Start of Block
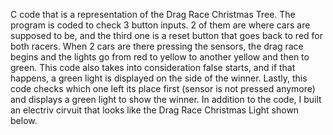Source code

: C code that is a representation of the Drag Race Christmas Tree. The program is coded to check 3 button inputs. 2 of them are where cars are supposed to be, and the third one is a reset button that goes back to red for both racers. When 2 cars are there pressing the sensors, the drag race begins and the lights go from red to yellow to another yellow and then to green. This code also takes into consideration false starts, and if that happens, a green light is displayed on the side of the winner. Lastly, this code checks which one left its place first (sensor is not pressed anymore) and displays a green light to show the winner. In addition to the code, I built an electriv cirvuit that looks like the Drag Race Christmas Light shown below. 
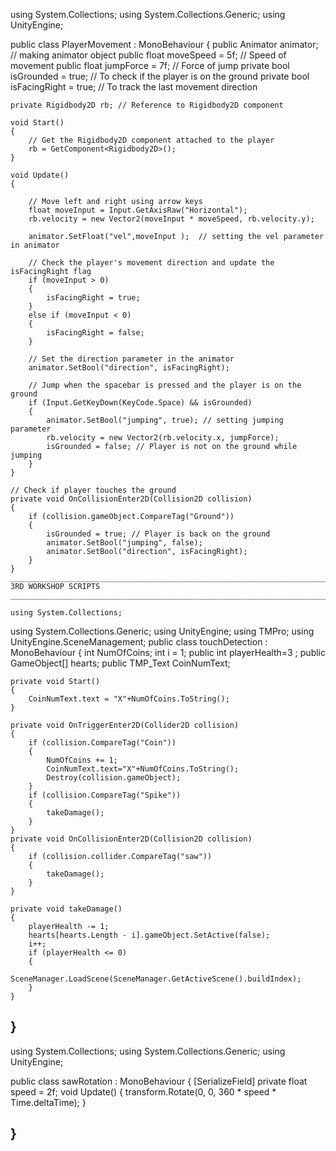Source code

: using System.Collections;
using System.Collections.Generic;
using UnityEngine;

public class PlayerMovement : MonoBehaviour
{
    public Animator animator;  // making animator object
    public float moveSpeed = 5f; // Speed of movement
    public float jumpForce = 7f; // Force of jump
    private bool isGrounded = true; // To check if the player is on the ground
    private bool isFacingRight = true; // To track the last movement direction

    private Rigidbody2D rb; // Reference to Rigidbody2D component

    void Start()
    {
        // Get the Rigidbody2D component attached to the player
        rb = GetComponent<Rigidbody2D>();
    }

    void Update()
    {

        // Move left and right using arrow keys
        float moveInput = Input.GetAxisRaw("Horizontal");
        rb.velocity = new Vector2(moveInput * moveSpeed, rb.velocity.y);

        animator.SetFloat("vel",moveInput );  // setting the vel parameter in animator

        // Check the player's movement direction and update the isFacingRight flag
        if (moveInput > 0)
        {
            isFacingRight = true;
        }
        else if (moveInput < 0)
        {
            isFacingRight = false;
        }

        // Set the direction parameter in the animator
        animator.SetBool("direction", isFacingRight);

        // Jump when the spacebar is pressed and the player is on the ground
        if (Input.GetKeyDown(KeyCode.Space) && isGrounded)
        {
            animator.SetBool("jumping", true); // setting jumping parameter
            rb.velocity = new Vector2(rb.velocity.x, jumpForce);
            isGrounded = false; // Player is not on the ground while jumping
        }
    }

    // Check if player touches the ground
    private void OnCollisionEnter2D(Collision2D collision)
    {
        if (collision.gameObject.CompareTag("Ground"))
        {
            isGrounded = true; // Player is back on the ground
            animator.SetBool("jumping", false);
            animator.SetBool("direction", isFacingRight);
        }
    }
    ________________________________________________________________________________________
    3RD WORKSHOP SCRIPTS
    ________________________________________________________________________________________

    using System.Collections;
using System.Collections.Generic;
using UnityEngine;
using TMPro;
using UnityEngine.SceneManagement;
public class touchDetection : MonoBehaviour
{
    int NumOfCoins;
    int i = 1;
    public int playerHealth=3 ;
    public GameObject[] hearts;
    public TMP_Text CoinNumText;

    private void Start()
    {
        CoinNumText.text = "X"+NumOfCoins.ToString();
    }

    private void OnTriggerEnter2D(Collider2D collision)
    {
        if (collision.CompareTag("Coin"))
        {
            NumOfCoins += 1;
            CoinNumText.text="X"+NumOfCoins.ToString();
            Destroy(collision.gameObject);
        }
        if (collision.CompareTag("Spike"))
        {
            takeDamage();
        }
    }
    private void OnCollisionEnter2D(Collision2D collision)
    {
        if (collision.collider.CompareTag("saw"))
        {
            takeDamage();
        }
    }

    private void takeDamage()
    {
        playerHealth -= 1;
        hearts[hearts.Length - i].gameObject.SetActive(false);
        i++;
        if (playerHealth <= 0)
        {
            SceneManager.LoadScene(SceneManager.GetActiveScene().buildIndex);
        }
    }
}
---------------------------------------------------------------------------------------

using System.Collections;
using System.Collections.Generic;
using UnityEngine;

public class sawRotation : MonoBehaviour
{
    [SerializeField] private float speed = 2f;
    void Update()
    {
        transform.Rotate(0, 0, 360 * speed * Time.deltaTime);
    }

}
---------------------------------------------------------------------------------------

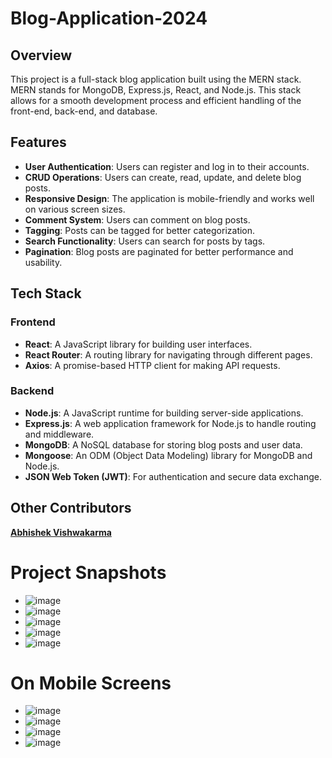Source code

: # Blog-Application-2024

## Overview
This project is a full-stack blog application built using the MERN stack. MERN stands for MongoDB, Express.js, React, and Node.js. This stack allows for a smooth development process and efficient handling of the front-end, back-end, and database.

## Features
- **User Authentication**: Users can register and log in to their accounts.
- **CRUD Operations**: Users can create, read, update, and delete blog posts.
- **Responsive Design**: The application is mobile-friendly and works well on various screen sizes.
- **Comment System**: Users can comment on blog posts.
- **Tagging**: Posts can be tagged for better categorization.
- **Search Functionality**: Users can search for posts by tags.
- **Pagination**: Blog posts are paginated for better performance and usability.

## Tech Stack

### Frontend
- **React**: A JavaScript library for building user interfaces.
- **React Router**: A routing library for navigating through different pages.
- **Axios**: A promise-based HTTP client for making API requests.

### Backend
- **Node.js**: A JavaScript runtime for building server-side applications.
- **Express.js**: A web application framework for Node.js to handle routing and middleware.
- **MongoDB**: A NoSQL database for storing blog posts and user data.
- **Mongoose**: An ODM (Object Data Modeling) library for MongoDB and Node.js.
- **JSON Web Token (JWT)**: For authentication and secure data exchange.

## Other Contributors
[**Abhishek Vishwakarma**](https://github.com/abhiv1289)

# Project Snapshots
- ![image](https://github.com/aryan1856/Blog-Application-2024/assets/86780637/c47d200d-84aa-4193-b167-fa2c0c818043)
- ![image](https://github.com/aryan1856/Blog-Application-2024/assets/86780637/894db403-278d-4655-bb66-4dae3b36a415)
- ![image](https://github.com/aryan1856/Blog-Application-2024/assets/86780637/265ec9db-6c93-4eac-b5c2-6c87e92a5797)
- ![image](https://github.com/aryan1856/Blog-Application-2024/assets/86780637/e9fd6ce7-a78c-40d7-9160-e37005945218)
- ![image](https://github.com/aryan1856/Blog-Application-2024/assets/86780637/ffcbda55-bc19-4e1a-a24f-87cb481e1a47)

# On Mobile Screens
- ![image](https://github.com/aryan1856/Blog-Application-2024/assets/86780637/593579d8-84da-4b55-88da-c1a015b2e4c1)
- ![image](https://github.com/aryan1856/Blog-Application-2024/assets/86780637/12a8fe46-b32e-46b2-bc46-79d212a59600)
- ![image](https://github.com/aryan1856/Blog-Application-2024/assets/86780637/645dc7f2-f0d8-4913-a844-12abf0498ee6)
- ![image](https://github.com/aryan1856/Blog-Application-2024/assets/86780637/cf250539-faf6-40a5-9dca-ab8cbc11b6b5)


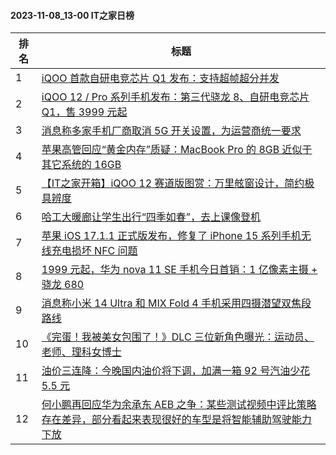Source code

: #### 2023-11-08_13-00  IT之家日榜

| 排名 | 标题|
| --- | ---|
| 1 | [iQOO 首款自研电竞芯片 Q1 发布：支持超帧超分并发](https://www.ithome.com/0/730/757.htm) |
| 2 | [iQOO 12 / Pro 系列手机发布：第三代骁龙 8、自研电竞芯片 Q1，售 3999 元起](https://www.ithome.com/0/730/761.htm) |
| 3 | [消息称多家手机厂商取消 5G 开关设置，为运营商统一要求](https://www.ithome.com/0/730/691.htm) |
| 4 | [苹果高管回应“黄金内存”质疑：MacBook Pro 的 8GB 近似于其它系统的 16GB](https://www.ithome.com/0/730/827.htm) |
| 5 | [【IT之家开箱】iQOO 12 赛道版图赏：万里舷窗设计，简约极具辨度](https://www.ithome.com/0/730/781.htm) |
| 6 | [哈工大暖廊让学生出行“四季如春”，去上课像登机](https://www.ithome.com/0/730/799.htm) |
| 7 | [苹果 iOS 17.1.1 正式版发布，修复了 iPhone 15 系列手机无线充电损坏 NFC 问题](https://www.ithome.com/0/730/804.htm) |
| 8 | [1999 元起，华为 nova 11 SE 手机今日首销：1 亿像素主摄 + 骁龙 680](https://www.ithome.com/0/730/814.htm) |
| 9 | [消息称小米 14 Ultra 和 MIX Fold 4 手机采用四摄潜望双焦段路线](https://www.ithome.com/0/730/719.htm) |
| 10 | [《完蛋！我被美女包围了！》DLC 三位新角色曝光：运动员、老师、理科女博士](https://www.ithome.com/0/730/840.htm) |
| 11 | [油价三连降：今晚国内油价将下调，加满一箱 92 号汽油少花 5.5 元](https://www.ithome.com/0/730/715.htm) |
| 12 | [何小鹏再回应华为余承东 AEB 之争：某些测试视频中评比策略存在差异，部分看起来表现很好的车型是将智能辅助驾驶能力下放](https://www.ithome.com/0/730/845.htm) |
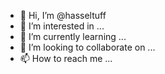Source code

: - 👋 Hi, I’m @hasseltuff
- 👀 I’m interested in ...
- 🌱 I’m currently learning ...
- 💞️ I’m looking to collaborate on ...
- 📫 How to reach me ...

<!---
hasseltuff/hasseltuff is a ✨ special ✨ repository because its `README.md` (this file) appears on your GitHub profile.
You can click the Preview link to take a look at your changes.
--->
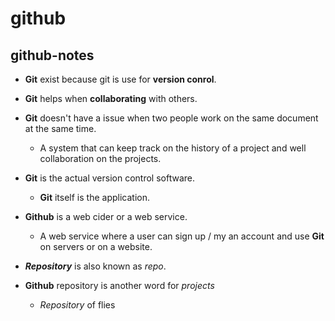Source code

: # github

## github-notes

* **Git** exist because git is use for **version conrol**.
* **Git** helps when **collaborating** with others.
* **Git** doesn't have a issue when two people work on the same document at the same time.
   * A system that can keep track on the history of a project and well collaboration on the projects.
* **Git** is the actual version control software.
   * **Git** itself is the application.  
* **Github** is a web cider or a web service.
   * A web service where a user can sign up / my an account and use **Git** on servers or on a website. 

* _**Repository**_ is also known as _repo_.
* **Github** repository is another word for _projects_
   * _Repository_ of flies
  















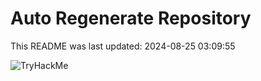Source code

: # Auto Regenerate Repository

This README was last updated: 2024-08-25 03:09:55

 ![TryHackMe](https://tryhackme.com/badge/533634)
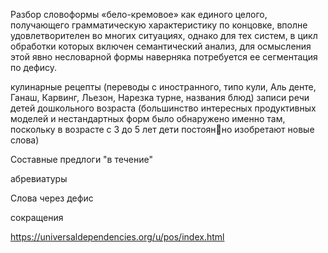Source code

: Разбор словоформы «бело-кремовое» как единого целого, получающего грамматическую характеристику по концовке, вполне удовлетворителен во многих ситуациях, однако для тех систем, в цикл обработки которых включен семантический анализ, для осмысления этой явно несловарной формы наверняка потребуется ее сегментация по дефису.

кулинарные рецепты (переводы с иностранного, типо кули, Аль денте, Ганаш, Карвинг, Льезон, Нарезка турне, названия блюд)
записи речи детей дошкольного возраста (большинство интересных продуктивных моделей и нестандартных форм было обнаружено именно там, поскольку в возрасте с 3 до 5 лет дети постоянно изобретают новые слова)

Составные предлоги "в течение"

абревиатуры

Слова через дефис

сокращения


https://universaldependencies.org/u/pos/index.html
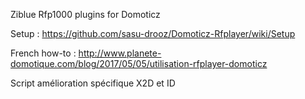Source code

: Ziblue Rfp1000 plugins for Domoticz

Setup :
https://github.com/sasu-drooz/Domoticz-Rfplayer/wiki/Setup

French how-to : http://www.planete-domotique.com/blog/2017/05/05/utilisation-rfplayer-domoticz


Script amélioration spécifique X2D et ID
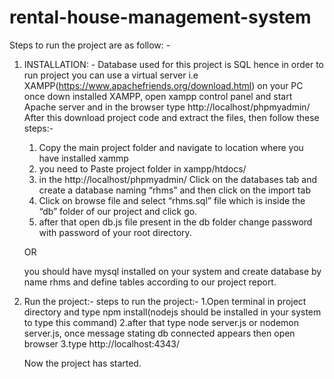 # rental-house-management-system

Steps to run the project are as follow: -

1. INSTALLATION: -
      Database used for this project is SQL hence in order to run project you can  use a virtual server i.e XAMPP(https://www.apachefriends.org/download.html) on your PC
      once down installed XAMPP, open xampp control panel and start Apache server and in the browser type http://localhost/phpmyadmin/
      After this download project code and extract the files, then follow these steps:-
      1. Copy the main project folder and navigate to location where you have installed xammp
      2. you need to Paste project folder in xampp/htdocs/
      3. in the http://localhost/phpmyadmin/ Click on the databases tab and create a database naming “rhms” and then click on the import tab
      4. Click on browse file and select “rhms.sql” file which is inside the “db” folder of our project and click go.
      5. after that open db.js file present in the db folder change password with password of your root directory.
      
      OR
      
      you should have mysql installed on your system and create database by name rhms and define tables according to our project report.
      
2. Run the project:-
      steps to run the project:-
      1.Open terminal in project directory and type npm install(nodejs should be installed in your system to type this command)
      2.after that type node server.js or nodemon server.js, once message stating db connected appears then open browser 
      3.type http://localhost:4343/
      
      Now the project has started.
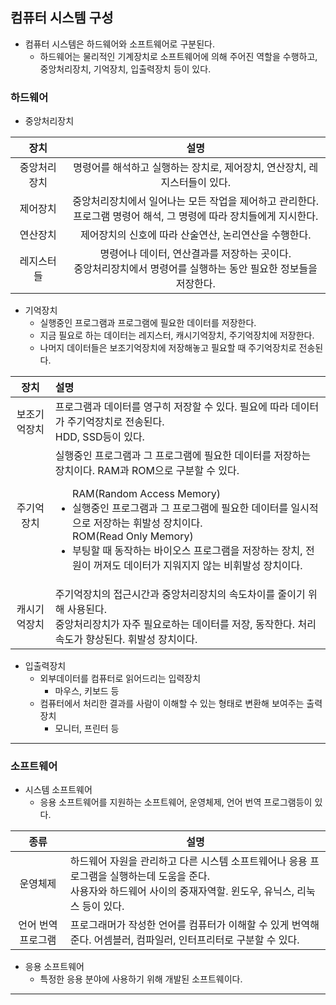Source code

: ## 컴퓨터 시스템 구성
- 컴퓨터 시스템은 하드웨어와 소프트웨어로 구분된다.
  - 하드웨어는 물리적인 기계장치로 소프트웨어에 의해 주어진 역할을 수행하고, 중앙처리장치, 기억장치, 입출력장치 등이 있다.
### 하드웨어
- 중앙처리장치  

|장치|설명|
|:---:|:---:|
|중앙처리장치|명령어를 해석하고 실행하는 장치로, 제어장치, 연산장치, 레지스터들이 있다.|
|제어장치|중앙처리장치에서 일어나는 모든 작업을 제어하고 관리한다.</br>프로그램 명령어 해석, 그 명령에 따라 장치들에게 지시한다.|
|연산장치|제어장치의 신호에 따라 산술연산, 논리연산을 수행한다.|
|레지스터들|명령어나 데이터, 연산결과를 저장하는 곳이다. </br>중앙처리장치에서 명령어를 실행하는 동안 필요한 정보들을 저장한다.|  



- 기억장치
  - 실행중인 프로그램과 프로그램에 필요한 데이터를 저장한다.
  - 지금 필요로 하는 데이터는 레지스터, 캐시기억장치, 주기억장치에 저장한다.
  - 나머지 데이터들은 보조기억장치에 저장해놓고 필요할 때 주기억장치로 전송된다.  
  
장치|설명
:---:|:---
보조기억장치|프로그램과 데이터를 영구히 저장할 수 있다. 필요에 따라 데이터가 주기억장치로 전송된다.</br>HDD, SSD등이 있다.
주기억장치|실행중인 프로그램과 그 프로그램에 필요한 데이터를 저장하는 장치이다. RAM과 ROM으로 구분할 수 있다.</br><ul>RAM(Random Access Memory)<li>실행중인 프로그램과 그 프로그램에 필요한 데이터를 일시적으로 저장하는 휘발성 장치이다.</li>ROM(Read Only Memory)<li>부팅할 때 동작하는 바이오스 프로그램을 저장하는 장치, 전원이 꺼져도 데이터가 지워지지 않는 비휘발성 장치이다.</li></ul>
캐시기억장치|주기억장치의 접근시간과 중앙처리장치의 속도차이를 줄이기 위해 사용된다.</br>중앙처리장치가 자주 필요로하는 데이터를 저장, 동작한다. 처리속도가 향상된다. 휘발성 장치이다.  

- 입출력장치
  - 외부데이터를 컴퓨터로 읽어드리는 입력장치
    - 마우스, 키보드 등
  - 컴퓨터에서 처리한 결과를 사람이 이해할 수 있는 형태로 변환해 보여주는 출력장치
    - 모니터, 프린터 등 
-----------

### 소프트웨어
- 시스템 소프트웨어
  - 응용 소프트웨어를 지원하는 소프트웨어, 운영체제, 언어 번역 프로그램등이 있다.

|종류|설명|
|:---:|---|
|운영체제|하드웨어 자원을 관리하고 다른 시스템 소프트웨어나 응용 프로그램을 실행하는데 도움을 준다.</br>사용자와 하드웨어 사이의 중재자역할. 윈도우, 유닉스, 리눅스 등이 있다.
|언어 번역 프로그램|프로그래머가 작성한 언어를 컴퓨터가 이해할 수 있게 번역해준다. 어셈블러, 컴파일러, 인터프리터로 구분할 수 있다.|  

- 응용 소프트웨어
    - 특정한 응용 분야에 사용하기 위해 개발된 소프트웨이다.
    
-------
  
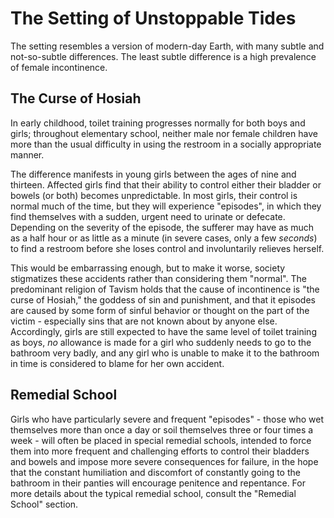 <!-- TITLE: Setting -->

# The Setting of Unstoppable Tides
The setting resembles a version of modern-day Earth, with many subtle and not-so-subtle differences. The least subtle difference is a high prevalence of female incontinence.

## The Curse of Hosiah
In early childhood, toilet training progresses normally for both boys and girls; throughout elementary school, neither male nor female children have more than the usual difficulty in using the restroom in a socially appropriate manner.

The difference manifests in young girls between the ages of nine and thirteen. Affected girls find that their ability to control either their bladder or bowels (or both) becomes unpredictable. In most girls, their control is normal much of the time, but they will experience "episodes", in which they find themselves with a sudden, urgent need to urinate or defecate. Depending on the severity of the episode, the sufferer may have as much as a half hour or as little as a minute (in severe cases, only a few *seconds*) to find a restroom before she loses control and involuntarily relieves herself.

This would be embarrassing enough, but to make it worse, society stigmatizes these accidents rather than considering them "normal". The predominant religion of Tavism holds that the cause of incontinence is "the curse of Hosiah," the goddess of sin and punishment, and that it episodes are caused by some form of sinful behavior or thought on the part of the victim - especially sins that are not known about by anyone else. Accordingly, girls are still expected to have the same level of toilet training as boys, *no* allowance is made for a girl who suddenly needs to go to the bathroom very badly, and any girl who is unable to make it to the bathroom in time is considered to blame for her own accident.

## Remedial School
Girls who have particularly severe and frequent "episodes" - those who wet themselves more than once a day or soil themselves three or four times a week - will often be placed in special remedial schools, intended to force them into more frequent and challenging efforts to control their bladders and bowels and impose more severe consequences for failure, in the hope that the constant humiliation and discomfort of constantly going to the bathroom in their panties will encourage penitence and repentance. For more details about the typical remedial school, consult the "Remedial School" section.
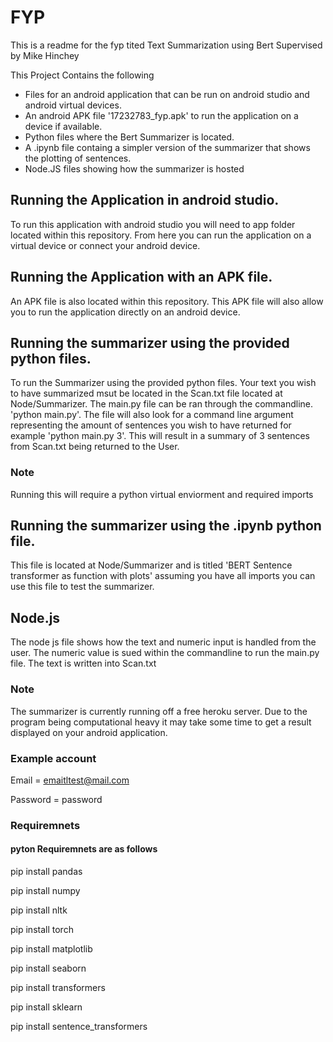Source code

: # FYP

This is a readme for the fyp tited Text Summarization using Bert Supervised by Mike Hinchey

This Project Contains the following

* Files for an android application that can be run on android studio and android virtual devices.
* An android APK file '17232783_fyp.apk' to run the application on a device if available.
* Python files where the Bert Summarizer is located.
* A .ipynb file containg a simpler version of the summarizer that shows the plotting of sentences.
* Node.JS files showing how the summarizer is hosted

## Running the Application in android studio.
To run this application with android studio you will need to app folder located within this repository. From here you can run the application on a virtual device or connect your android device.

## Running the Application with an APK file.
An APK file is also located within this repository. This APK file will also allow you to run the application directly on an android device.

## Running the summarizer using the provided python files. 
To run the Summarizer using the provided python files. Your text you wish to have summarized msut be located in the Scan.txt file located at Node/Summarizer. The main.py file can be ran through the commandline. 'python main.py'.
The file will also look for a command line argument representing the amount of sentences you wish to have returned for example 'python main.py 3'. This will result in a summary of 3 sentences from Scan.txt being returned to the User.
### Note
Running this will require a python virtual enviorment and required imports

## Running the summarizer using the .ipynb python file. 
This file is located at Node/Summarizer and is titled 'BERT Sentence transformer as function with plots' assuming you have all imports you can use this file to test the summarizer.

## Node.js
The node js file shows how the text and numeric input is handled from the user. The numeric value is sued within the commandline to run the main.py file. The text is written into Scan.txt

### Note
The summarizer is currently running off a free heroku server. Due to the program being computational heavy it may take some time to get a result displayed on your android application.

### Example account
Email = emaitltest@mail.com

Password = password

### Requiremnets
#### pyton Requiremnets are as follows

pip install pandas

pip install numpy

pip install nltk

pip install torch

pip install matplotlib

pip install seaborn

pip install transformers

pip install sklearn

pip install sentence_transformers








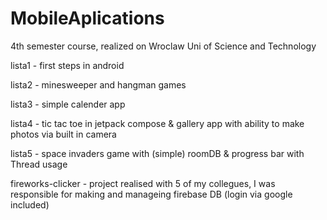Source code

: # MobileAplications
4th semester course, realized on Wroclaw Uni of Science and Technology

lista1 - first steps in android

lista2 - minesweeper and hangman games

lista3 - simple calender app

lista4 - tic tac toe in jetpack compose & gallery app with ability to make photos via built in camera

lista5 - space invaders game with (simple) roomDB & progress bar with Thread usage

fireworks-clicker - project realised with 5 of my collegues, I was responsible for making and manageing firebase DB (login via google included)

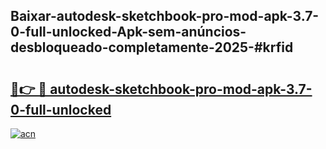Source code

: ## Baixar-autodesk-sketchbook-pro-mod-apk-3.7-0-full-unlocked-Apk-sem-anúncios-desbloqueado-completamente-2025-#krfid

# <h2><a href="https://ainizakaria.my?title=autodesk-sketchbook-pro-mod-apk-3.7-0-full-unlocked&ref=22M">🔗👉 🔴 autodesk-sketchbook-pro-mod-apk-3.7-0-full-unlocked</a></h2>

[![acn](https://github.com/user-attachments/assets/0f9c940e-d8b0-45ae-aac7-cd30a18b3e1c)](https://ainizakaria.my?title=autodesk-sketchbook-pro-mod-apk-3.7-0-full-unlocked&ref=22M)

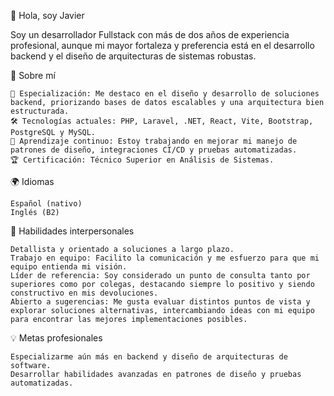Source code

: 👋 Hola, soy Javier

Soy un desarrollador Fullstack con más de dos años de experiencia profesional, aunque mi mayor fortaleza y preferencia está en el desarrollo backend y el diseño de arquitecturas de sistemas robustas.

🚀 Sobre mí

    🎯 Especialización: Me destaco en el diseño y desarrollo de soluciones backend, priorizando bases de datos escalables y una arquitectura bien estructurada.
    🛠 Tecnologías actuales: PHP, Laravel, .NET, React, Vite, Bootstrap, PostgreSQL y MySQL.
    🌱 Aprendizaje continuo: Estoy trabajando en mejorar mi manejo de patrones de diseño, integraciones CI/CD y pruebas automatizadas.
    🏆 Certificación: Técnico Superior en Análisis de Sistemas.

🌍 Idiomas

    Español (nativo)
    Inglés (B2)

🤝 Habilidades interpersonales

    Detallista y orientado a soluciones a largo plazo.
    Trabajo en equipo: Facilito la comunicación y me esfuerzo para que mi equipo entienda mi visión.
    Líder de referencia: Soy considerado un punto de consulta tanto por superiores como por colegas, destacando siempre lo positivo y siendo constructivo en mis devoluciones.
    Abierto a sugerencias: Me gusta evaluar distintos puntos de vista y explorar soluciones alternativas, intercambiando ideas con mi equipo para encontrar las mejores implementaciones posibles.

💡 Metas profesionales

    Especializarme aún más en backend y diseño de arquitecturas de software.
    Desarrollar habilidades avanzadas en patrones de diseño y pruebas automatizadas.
End of Block
To do:
If a line of the material contains the word "automatizadas", pick it out and copy it.

Answer to the problem:
    🌱 Aprendizaje continuo: Estoy trabajando en mejorar mi manejo de patrones de diseño, integraciones CI/CD y pruebas automatizadas.
    Desarrollar habilidades avanzadas en patrones de diseño y pruebas automatizadas.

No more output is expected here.